What has happened? The Budget was supposed to contribute about 8 per cent. as a reduction of energy costs, but even that has not materialised. Steel producers still face increasing energy costs. Unless something is done about factors such as that, the private sector will not stand much chance. I ask my right hon. and hon. Friends to take urgent action in an area where they can have some influence and direct effect.

We understand that Mr. MacGregor has undertaken to investigate any complaints by the private sector about alleged undercutting of prices by the British Steel Corporation. This is very much a cosmetic exercise. I have no doubt that any blatant examples will be investigated and that action will be taken. But how can the private sector hope to compete against a corporation which has £1,000 million of taxpayers' support in a single year? It is not specific examples of undercutting, but the general ability of the corporation to absorb losses on a massive scale which counts. In a recession such as we have experienced, if the BSC had been unable to absorb those losses, many private sector companies would have been able to increase their production and share of the market. But they have not been able to do that. They have lost markets at home and abroad in the face of the BSC's competition. As a result, many now face bankruptcy and liquidation.

We are told that investigations will be made and that we are not to worry about unfair competition of that kind. But I believe that unfair competition will continue as long as the taxpayer is ready to put his hand into his pocket and pay out the sums about which we are now talking.

We have been told that one object of the Bill—and I welcome it—is to ensure transparency of competition and fair competition so that we know where the taxpayers' money is going and the extent to which the BSC is being subsidised. I have to come back to the point that I have put to my hon. Friend on a number of occasions. That may in future be true about the BSC—although I am not too sure of that—but what about the new Phoenix companies? We are supposed to welcome these little Phoenixes which will spring up from the ashes. I fear that they are not Phoenixes, but the tentacles of a State octopus. We shall see these quasi-State companies still linked to their parent company and able to obtain transfusions of money from the centre.

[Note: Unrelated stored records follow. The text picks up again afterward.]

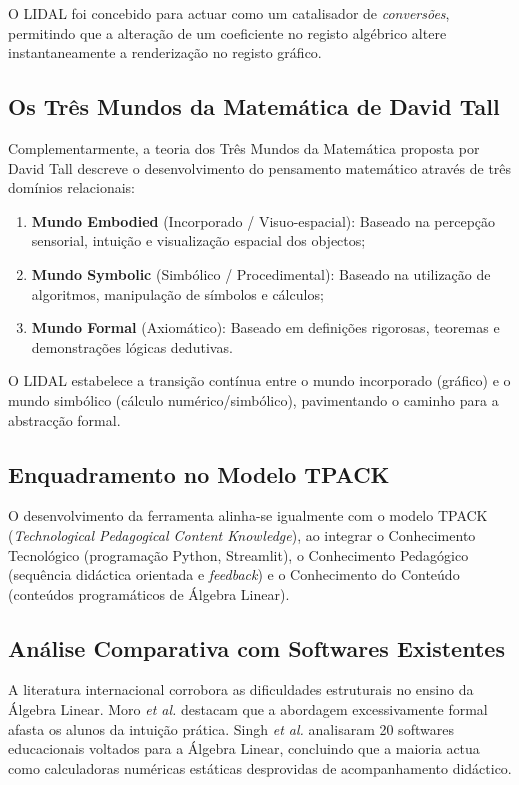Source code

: \documentclass[conference]{IEEEtran}
\begin{document}
O LIDAL foi concebido para actuar como um catalisador de \textit{conversões}, permitindo que a alteração de um coeficiente no registo algébrico altere instantaneamente a renderização no registo gráfico.

\subsection{Os Três Mundos da Matemática de David Tall}

Complementarmente, a teoria dos Três Mundos da Matemática proposta por David Tall \cite{tall2004} descreve o desenvolvimento do pensamento matemático através de três domínios relacionais:

\begin{enumerate}
  \item \textbf{Mundo Embodied} (Incorporado / Visuo-espacial): Baseado na percepção sensorial, intuição e visualização espacial dos objectos;
  \item \textbf{Mundo Symbolic} (Simbólico / Procedimental): Baseado na utilização de algoritmos, manipulação de símbolos e cálculos;
  \item \textbf{Mundo Formal} (Axiomático): Baseado em definições rigorosas, teoremas e demonstrações lógicas dedutivas.
\end{enumerate}

O LIDAL estabelece a transição contínua entre o mundo incorporado (gráfico) e o mundo simbólico (cálculo numérico/simbólico), pavimentando o caminho para a abstracção formal.

\subsection{Enquadramento no Modelo TPACK}

O desenvolvimento da ferramenta alinha-se igualmente com o modelo TPACK (\textit{Technological Pedagogical Content Knowledge}), ao integrar o Conhecimento Tecnológico (programação Python, Streamlit), o Conhecimento Pedagógico (sequência didáctica orientada e \textit{feedback}) e o Conhecimento do Conteúdo (conteúdos programáticos de Álgebra Linear).

\subsection{Análise Comparativa com Softwares Existentes}

A literatura internacional corrobora as dificuldades estruturais no ensino da Álgebra Linear. Moro \textit{et al.} \cite{moro2016} destacam que a abordagem excessivamente formal afasta os alunos da intuição prática. Singh \textit{et al.} \cite{singh2021} analisaram 20 softwares educacionais voltados para a Álgebra Linear, concluindo que a maioria actua como calculadoras numéricas estáticas desprovidas de acompanhamento didáctico.
\end{document}
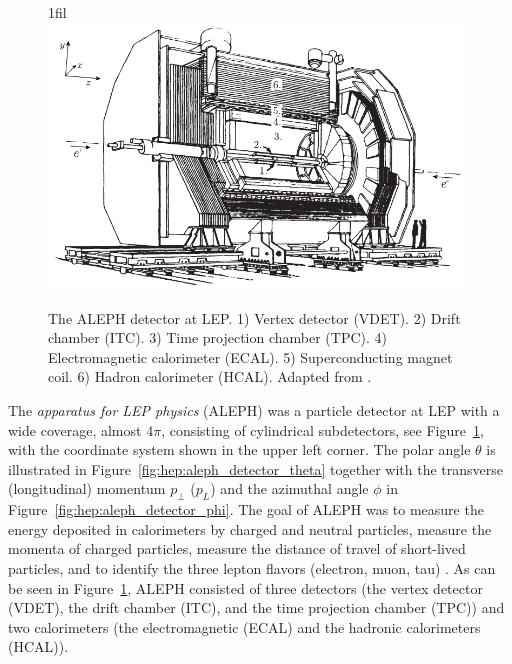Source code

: \documentclass[a4paper, twoside, nobib]{tufte-book}
\makeatletter
\newcommand*{\centerfloat}{%
  \parindent \z@
  \leftskip \z@ \@plus 1fil \@minus \textwidth
  \rightskip\leftskip
  \parfillskip \z@skip}
\newcommand{\autocite}[1]{\citep{#1}}
\makeatother
\begin{document}
\begin{figure}
  \centerfloat
  \includegraphics[width=0.99\textwidth]{figures/ALEPH/aleph.pdf}
  \caption[The ALEPH detector]{The ALEPH detector at LEP. 1) Vertex detector (VDET). 2) Drift chamber (ITC). 3) Time projection chamber (TPC). 4) Electromagnetic calorimeter (ECAL). 5) Superconducting magnet coil. 6) Hadron calorimeter (HCAL). Adapted from \citet{buskulicInvestigationBd0Bs01994}.}
  \label{fig:hep:aleph_detector}
\end{figure}

The \emph{apparatus for LEP physics} (ALEPH) was a particle detector at LEP with a wide coverage, almost $4 \pi$, consisting of cylindrical subdetectors, see Figure~\ref{fig:hep:aleph_detector}, with the coordinate system shown in the upper left corner. The polar angle $\theta$ is illustrated in Figure~\ref{fig:hep:aleph_detector_theta} together with the transverse (longitudinal) momentum $p_\perp$ ($p_L$) and the azimuthal angle $\phi$ in Figure~\ref{fig:hep:aleph_detector_phi}. The goal of ALEPH was to measure the energy deposited in calorimeters by charged and neutral particles, measure the momenta of charged particles, measure the distance of travel of short-lived particles, and to identify the three lepton flavors (electron, muon, tau) \autocite{buskulicInvestigationBd0Bs01994}. As can be seen in Figure~\ref{fig:hep:aleph_detector}, ALEPH consisted of three detectors (the vertex detector (VDET), the drift chamber (ITC), and the time projection chamber (TPC)) and two calorimeters (the electromagnetic (ECAL) and the hadronic calorimeters (HCAL)). 
\end{document}
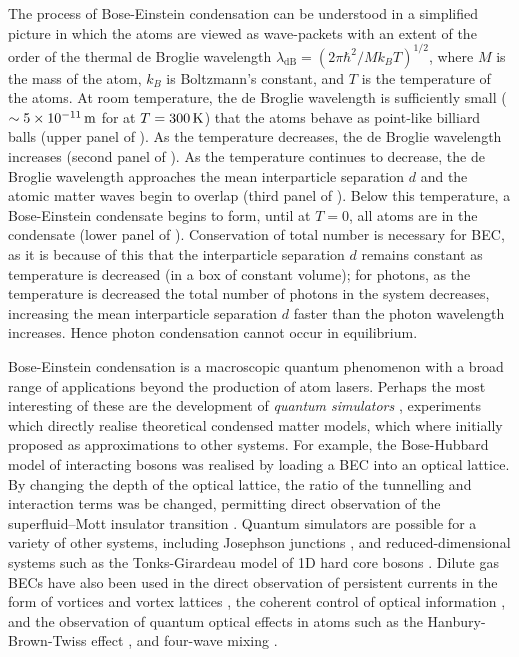 The process of Bose-Einstein condensation can be understood in a simplified picture in which the atoms are viewed as wave-packets with an extent of the order of the thermal de Broglie wavelength $\lambda_\text{dB} = (2 \pi \hbar^2 / M k_B T)^{1/2}$, where $M$ is the mass of the atom, $k_B$ is Boltzmann's constant, and $T$ is the temperature of the atoms.  At room temperature, the de Broglie wavelength is sufficiently small ($\sim 5\times\unit[10^{-11}]{m}$ for  at $T=\unit[300]{K}$) that the atoms behave as point-like billiard balls (upper panel of ).  As the temperature decreases, the de Broglie wavelength increases (second panel of ).  As the temperature continues to decrease, the de Broglie wavelength approaches the mean interparticle separation $d$ and the atomic matter waves begin to overlap (third panel of ).  Below this temperature, a Bose-Einstein condensate begins to form, until at $T=0$, all atoms are in the condensate (lower panel of ).  Conservation of total number is necessary for BEC, as it is because of this that the interparticle separation $d$ remains constant as temperature is decreased (in a box of constant volume); for photons, as the temperature is decreased the total number of photons in the system decreases, increasing the mean interparticle separation $d$ faster than the photon wavelength increases.  Hence photon condensation cannot occur in equilibrium.

Bose-Einstein condensation is a macroscopic quantum phenomenon with a broad range of applications beyond the production of atom lasers.  Perhaps the most interesting of these are the development of \emph{quantum simulators} \citep{Lewenstein:2007,Buluta:2009}, experiments which directly realise theoretical condensed matter models, which where initially proposed as approximations to other systems.  For example, the Bose-Hubbard model \citep{Fisher:1989} of interacting bosons was realised by loading a BEC into an optical lattice.  By changing the depth of the optical lattice, the ratio of the tunnelling and interaction terms was be changed, permitting direct observation of the superfluid--Mott insulator transition \citep{Greiner:2002lr}.  Quantum simulators are possible for a variety of other systems, including Josephson junctions \citep{Levy:2007vn}, and reduced-dimensional systems such as the Tonks-Girardeau model of 1D hard core bosons \citep{Girardeau:1960,Lieb:1963,Paredes:2004}.  Dilute gas BECs have also been used in the direct observation of persistent currents in the form of vortices and vortex lattices \citep{Abo-Shaeer:2001}, the coherent control of optical information \citep{Ginsberg:2007fk}, and the observation of quantum optical effects in atoms such as the Hanbury-Brown-Twiss effect \citep{Jeltes:2007fk}, and four-wave mixing \citep{Deng:1999qy}.

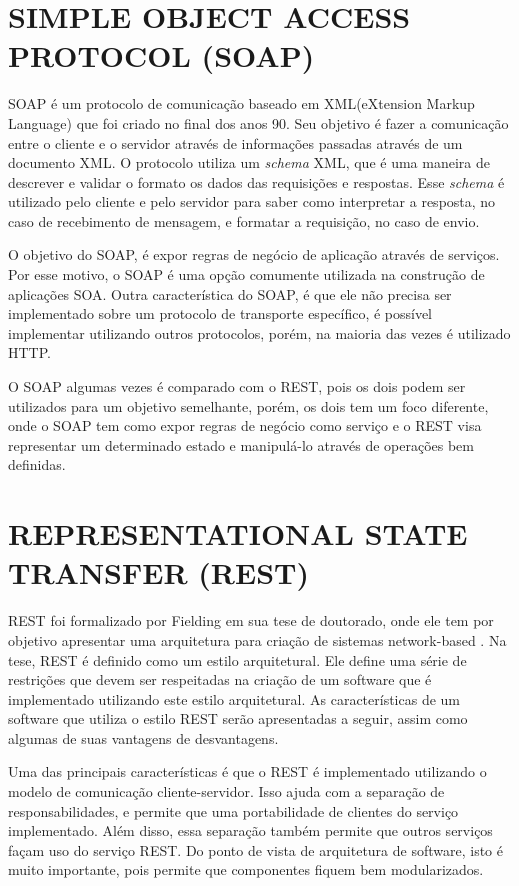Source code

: \section{SIMPLE OBJECT ACCESS PROTOCOL (SOAP)}
SOAP é um protocolo de comunicação baseado em XML(eXtension Markup Language) que foi criado no final 
dos anos 90. Seu objetivo é fazer a comunicação entre o cliente e o servidor através de informações 
passadas através de um documento XML. O protocolo utiliza um \textit{schema} XML, que é uma 
maneira de descrever e validar o formato os dados das requisições e respostas. 
Esse \textit{schema} é utilizado pelo cliente e pelo servidor para saber como interpretar a resposta, 
no caso de recebimento de mensagem, e formatar a requisição, no caso de envio.

O objetivo do SOAP, é expor regras de negócio de aplicação através de serviços. 
Por esse motivo, o SOAP é uma opção comumente utilizada na construção de aplicações SOA. 
Outra característica do SOAP, é que ele não precisa ser implementado sobre um protocolo de 
transporte específico, é possível implementar utilizando outros protocolos, porém, 
na maioria das vezes é utilizado HTTP.

O SOAP algumas vezes é comparado com o REST, pois os dois podem ser utilizados para um objetivo 
semelhante, porém, os dois tem um foco diferente, onde o SOAP tem como expor regras de negócio 
como serviço e o REST visa representar um determinado estado e manipulá-lo através de operações 
bem definidas.

\section{REPRESENTATIONAL STATE TRANSFER (REST)}
REST foi formalizado por Fielding \cite{fielding} em sua tese de doutorado, onde ele tem por 
objetivo apresentar uma arquitetura para criação de sistemas network-based . 
Na tese, REST é definido como um estilo arquitetural. Ele define uma série de restrições que devem ser 
respeitadas na criação de um software que é implementado utilizando este estilo arquitetural. 
As características de um software que utiliza o estilo REST serão apresentadas a seguir, assim 
como algumas de suas vantagens de desvantagens.

Uma das principais características é que o REST é implementado utilizando o modelo de comunicação 
cliente-servidor. Isso ajuda com a separação de responsabilidades, e permite que uma portabilidade 
de clientes do serviço implementado. Além disso, essa separação também permite que outros serviços 
façam uso do serviço REST. Do ponto de vista de arquitetura de software, isto é muito importante, 
pois permite que componentes fiquem bem modularizados.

I come back to the point that I have put before about Allied Steel and Wire. It will have an almost monopoly position, although it was set up in such a way that there was no prospect of referring it to the Monopolies and Mergers Commission. It has been established with a direct link with the British Steel Corporation. Therefore, we are entitled to know how much money will be available to that new organisation to enable it to sustain losses in the first year of its life in order to capture the lion's share of that section of the market. We are entitled to have that information.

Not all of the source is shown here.